§ Your objective
Find the lines below that include the word "width" and report how many there are, with no other text.

§ Data to process
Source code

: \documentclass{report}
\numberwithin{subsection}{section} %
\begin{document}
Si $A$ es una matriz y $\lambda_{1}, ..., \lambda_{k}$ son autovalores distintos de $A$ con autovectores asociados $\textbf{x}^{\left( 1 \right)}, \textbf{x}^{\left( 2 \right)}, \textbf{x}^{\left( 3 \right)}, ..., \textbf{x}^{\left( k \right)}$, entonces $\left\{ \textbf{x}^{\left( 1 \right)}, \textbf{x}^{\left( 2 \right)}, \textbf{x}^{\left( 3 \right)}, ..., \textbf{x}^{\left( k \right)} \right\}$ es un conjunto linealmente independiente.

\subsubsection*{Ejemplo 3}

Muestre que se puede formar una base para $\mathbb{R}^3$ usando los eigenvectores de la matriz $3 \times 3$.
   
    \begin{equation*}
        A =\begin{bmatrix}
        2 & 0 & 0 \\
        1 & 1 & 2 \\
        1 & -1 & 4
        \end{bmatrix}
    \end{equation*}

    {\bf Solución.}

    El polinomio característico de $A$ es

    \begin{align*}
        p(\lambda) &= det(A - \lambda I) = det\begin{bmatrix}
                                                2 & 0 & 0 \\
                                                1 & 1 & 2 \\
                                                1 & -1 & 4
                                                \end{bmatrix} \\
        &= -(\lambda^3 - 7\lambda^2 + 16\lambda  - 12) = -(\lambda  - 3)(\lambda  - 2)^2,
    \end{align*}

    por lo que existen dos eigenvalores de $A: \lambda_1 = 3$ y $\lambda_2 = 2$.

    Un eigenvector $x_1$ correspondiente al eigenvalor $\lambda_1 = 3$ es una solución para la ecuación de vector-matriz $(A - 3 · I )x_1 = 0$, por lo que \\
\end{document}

---

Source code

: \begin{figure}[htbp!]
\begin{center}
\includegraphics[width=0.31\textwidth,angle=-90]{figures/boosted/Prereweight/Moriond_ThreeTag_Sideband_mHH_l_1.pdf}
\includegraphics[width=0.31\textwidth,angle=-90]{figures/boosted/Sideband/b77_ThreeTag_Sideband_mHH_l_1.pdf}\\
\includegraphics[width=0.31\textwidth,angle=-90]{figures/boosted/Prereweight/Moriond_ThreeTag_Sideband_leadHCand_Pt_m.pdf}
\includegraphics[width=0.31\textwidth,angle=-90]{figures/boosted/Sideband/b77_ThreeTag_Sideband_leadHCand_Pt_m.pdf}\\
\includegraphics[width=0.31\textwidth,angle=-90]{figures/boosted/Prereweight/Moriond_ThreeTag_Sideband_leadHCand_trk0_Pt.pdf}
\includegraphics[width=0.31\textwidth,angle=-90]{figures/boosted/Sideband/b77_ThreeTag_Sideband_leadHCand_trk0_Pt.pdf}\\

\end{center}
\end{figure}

§ Answer for this exercise
6